Quote From: soldout4godIf you believe in God... He can still save your marriage. You do sound like you you have had it rough, but God can use you and your husband in a mighty way. That other guy sounds really nice, but the realationship you have with him is not Godly. If you leave your husband for him, how can God bless that? As for doing it on your own... do what you have to. I know that MY GOD, can provide your EVERY need. But you have to step out on faith and trust him. My God is a God of the impossible. And if you choose to follow Christ, He will give you the peace that passes ALL understanding.
You say that your husband is threatening to take your kids away... I promise if you learn to depend on God and not on a man, He will protect you and show favor on you, and He will take care of your situation.
I want to say I'm not trying to judge you and your situation, I'm just trying to tell you what the REAL answer is. Its not another man- its God. Focus on being the good mother you are, and let time tell for your marriage. I know God can change your husband to be the man of your dreams. Will you let him?

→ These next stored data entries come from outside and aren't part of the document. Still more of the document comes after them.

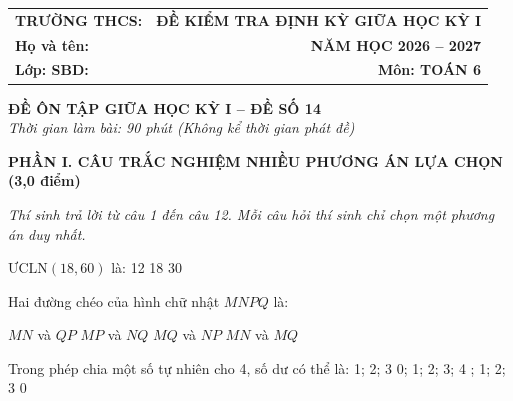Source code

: \documentclass[12pt,a4paper]{article}
\begin{document}
\noindent
\begin{tabularx}{\linewidth}{X r}
\textbf{TRƯỜNG THCS: \dotfill} & \textbf{ĐỀ KIỂM TRA ĐỊNH KỲ GIỮA HỌC KỲ I} \\
\textbf{Họ và tên: \dotfill} & \textbf{NĂM HỌC 2026 -- 2027} \\
\textbf{Lớp: \dotfill \quad SBD: \dotfill} & \textbf{Môn: TOÁN 6} \\
\hline
\end{tabularx}
\vspace{2mm}

\begin{center}
  \textbf{\large ĐỀ ÔN TẬP GIỮA HỌC KỲ I -- ĐỀ SỐ 14}\\
  \textit{Thời gian làm bài: 90 phút (Không kể thời gian phát đề)}
\end{center}
\vspace{1mm}

\noindent\textbf{\large PHẦN I. CÂU TRẮC NGHIỆM NHIỀU PHƯƠNG ÁN LỰA CHỌN (3,0 điểm)}

\textit{Thí sinh trả lời từ câu 1 đến câu 12. Mỗi câu hỏi thí sinh chỉ chọn một phương án duy nhất.}

\vspace{1mm}
\begin{ex}
$\text{ƯCLN}(18, 60)$ là:
\choice
{}
{12}
{18}
{30}
\end{ex}

\begin{ex}
Hai đường chéo của hình chữ nhật $MNPQ$ là:
\begin{center}
\end{center}
\choice
{$MN$ và $QP$}
{\True $MP$ và $NQ$}
{$MQ$ và $NP$}
{$MN$ và $MQ$}
\end{ex}

\begin{ex}
Trong phép chia một số tự nhiên cho 4, số dư có thể là:
\choice
{1; 2; 3}
{0; 1; 2; 3; 4}
{; 1; 2; 3}
{0}
\end{ex}
\end{document}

You know God loves you so much!!! He hurts when you hurt. He wants so much more for you than what you are going through right now. But He allows us to go through these bad things to make us trust Him. I say you can't get your blessing until you go through Hell first to get it.
God bless you.- pray for wisdom
I am very surprised at the advise you gave to vdelaluz. I am a true believer of God, however sometimes a person has to do what feels right for them and their family. This man was abusive both physically and verbally and that makes for a unhealthy home for both wife and children. You think this man can change and the odds of that are about zero. You should not try to push your strong religious believes on someone who is trying to do the right thing.
I think it is great that you have found someone who cares so much for you that he is being so patient waiting for you to file for divorce. I do want to say it would be best that to get a divorce before starting a physical relationship. You husband could use that in divorce court and with your children, so its best to wait.
If I was in your shoes I would do whatever I had to to get the ball rolling on the divorce. The longer you wait the harder it will be for your children. There will be some bad times to come with teenagers because they like to use one parent against the other, however you are a strong person and you will overcome these problems and be happier in the long run. Your children will also be happier because you will be in a healthier place and have peace of mind after the divorce.